Historical population
| Census | Pop. | Note | %± |
| 1920 | 120 |  | — |
| 1930 | 107 |  | −10.8% |
| 1940 | 100 |  | −6.5% |
| 1950 | 123 |  | 23.0% |
| 1960 | 128 |  | 4.1% |
| 1970 | 109 |  | −14.8% |
| 1980 | 168 |  | 54.1% |
| 1990 | 154 |  | −8.3% |
| 2000 | 168 |  | 9.1% |
| 2010 | 163 |  | −3.0% |
| 2020 | 175 |  | 7.4% |
U.S. Decennial Census

===2010 census===
As of the census of 2010, there were 163 people, 64 households, and 52 families residing in the city. The population density was 452.8 PD/sqmi. There were 79 housing units at an average density of 219.4 /sqmi. The racial makeup of the city was 97.5% White and 2.5% from two or more races.

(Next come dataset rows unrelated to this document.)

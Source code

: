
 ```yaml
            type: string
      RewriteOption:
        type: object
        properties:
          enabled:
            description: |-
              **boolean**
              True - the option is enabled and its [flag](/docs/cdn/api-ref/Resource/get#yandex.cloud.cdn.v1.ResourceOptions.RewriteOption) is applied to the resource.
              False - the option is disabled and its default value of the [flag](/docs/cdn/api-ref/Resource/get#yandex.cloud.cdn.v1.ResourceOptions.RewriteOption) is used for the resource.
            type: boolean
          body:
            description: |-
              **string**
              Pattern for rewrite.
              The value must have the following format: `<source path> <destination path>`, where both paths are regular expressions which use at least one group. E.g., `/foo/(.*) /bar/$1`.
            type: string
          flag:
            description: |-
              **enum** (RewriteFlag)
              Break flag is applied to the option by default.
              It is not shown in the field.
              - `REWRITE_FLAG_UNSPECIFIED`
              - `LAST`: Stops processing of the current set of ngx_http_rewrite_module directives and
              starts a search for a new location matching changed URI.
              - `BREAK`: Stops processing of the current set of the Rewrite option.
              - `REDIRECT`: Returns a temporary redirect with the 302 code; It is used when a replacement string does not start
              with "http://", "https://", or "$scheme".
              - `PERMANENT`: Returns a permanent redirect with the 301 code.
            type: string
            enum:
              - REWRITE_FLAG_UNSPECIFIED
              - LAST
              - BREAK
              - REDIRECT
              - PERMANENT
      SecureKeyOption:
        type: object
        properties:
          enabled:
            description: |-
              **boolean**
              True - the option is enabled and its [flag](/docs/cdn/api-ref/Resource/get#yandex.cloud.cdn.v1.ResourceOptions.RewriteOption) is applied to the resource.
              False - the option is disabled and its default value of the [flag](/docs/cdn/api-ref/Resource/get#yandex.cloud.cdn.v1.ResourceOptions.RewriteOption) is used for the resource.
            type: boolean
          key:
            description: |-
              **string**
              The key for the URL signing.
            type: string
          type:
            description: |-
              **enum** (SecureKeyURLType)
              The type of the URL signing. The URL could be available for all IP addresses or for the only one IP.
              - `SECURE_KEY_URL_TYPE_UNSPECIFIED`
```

There were 64 households, of which 26.6% had children under the age of 18 living with them, 70.3% were married couples living together, 4.7% had a female householder with no husband present, 6.3% had a male householder with no wife present, and 18.8% were non-families. 17.2% of all households were made up of individuals, and 7.8% had someone living alone who was 65 years of age or older. The average household size was 2.55 and the average family size was 2.85.

The median age in the city was 42.6 years. 20.2% of residents were under the age of 18; 8.7% were between the ages of 18 and 24; 25.8% were from 25 to 44; 30.1% were from 45 to 64; and 15.3% were 65 years of age or older. The gender makeup of the city was 52.8% male and 47.2% female.

===2000 census===
As of the census of 2000, there were 168 people, 60 households, and 52 families residing in the city. The population density was 376.0 PD/sqmi. There were 68 housing units at an average density of 152.2 /sqmi. The racial makeup of the city was 100.00% White.

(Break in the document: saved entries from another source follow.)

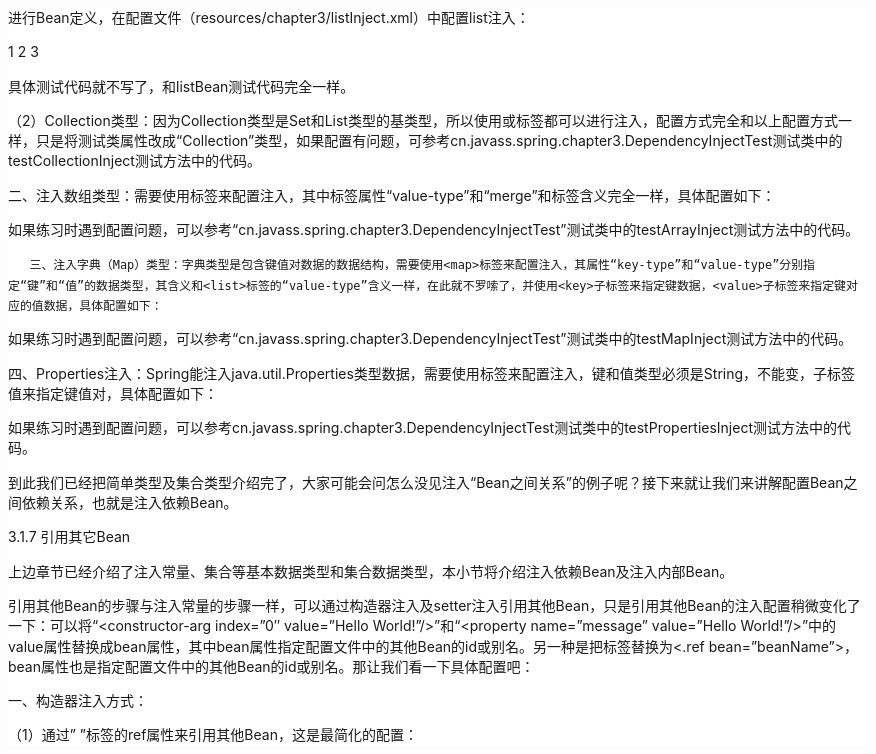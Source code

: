 
进行Bean定义，在配置文件（resources/chapter3/listInject.xml）中配置list注入：

<bean id="setBean" class="cn.javass.spring.chapter3.bean.SetTestBean">
<property name="values">
<set>
<value>1</value>
<value>2</value>
<value>3</value>
</set>
</property>
</bean>
 

具体测试代码就不写了，和listBean测试代码完全一样。

 

（2）Collection类型：因为Collection类型是Set和List类型的基类型，所以使用<set>或<list>标签都可以进行注入，配置方式完全和以上配置方式一样，只是将测试类属性改成“Collection”类型，如果配置有问题，可参考cn.javass.spring.chapter3.DependencyInjectTest测试类中的testCollectionInject测试方法中的代码。

二、注入数组类型：需要使用<array>标签来配置注入，其中标签属性“value-type”和“merge”和<list>标签含义完全一样，具体配置如下：



如果练习时遇到配置问题，可以参考“cn.javass.spring.chapter3.DependencyInjectTest”测试类中的testArrayInject测试方法中的代码。

 

       三、注入字典（Map）类型：字典类型是包含键值对数据的数据结构，需要使用<map>标签来配置注入，其属性“key-type”和“value-type”分别指定“键”和“值”的数据类型，其含义和<list>标签的“value-type”含义一样，在此就不罗嗦了，并使用<key>子标签来指定键数据，<value>子标签来指定键对应的值数据，具体配置如下：



如果练习时遇到配置问题，可以参考“cn.javass.spring.chapter3.DependencyInjectTest”测试类中的testMapInject测试方法中的代码。

四、Properties注入：Spring能注入java.util.Properties类型数据，需要使用<props>标签来配置注入，键和值类型必须是String，不能变，子标签<prop key=”键”>值</prop>来指定键值对，具体配置如下：





如果练习时遇到配置问题，可以参考cn.javass.spring.chapter3.DependencyInjectTest测试类中的testPropertiesInject测试方法中的代码。

到此我们已经把简单类型及集合类型介绍完了，大家可能会问怎么没见注入“Bean之间关系”的例子呢？接下来就让我们来讲解配置Bean之间依赖关系，也就是注入依赖Bean。

 

3.1.7  引用其它Bean

上边章节已经介绍了注入常量、集合等基本数据类型和集合数据类型，本小节将介绍注入依赖Bean及注入内部Bean。

引用其他Bean的步骤与注入常量的步骤一样，可以通过构造器注入及setter注入引用其他Bean，只是引用其他Bean的注入配置稍微变化了一下：可以将“<constructor-arg index=”0″ value=”Hello World!”/>”和“<property name=”message” value=”Hello World!”/>”中的value属性替换成bean属性，其中bean属性指定配置文件中的其他Bean的id或别名。另一种是把<value>标签替换为<.ref bean=”beanName”>，bean属性也是指定配置文件中的其他Bean的id或别名。那让我们看一下具体配置吧：

 

一、构造器注入方式：

（1）通过” <constructor-arg>”标签的ref属性来引用其他Bean，这是最简化的配置：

There were 60 households, out of which 36.7% had children under the age of 18 living with them, 78.3% were married couples living together, and 13.3% were non-families. 13.3% of all households were made up of individuals, and 5.0% had someone living alone who was 65 years of age or older. The average household size was 2.80 and the average family size was 3.08.

In the village the population was spread out, with 24.4% under the age of 18, 8.9% from 18 to 24, 25.6% from 25 to 44, 26.2% from 45 to 64, and 14.9% who were 65 years of age or older. The median age was 40 years. For every 100 females, there were 118.2 males. For every 100 females age 18 and over, there were 111.7 males.

The median income for a household in the city was $54,583, and the median income for a family was $59,375. Males had a median income of $35,000 versus $21,042 for females. The per capita income for the city was $22,666. About 5.1% of families and 3.7% of the population were below the poverty line, including 6.0% of those under the age of eighteen and none of those 65 or over.

==Education==
It is in the Cole County R-I School District.